Laura bingung. 'Aku tak setega itu membiarkan dia tidur di kursi saat sakit begini. Tapi, aku harus bagaimana jika tidur sama laki-laki. Entar malah terjadi itu gimana?' Laura tampak menggeleng-gelengkan kepala dengan pemikirannya sendiri.
"Oh ... nggak mau. Ya sudah, saya tidur di sini kalau gitu," ucap Nabil kembali bersedekap hendak memejamkan mata.
"Eh, bukan gitu. Ya udah, iya iya. Aku setuju," telak Laura akhirnya memberi keputusan.
Bibir Nabil pun tersenyum, lalu tangannya terangkat. "Tolong bantuin ya."
Laura pun tak bisa menolak, tetapi dalam hatinya sebenarnya ia kesal. 'Aish ... manja amat, sih.'
"Bantuin suami itu yang ikhlas, biar dapat pahala," ujar Nabil saat memperhatikan Laura dengan wajah ditekuk.
Laura sontak melempar tatapan sinisnya. Bukannya takut, Nabil malah terkekeh.
Sesampainya di kamar. Nabil merebahkan diri, Laura pun menyelimutinya. Setelah itu, Laura mengambil guling, ia letakkan di tengah-tengah. Kemudian ia berbaring miring, memunggungi posisi Nabil.
Nabil pun hanya bisa menggeleng-gelengkan kepala. Ia tak protes lagi. Karena merasa kasihan saja dengan wanita di sampingnya itu. Sudah larut, ia belum tidur. Nabil tahu, pasti Laura capek dengan segala aktivitasnya seharian ini.

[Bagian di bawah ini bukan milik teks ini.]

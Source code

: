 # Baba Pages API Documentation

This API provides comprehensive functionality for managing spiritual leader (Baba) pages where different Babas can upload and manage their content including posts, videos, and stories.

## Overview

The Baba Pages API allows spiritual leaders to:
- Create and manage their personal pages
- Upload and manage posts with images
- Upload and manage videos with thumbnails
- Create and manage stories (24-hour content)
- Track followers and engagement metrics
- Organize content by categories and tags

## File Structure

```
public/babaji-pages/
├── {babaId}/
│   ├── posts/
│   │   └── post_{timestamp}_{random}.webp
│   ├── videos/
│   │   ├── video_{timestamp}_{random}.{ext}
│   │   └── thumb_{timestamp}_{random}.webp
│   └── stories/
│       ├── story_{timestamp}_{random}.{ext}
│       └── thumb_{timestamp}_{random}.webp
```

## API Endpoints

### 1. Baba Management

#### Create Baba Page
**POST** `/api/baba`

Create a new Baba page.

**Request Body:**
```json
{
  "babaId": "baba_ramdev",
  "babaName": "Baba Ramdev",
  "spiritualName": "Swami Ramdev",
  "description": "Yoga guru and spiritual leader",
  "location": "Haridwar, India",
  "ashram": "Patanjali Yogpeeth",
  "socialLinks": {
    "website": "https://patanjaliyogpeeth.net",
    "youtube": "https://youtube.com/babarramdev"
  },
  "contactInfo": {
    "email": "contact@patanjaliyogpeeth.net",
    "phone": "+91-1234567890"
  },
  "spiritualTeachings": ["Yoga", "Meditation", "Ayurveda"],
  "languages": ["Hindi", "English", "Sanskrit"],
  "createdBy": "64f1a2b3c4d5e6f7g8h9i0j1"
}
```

'Semoga ini adalah awal yang baik untuk hubungan kita. Maafkan saya, Ra. Saya masih menyembunyikan sesuatu dari kamu. Untung saja sepertinya kamu tidak paham dengan tulisan saya tadi,' ucap Nabil dalam hati sembari menghela napas lega. Netranya lalu melihat punggung Laura yang terlihat tegang, menandakan gadis itu pasti belum bisa tidur.
"Lailatas sa'adah, Ra. Jazakillah khoir, sudah merawat aku tadi. Semoga mimpi indah," ujar Nabil lirih dan kembali ia menatap langit kamar sebentar, lalu memejamkan mata setelah membaca doa.
.
.
.
.
.
.
.
Bersambung
21 Ramadhan 1442 H
Gimana dengan part ini ?
Komenin yang banyak ya.
Alhamdulillah sudah masuk 10 hari terakhir bulan ramadhan ya.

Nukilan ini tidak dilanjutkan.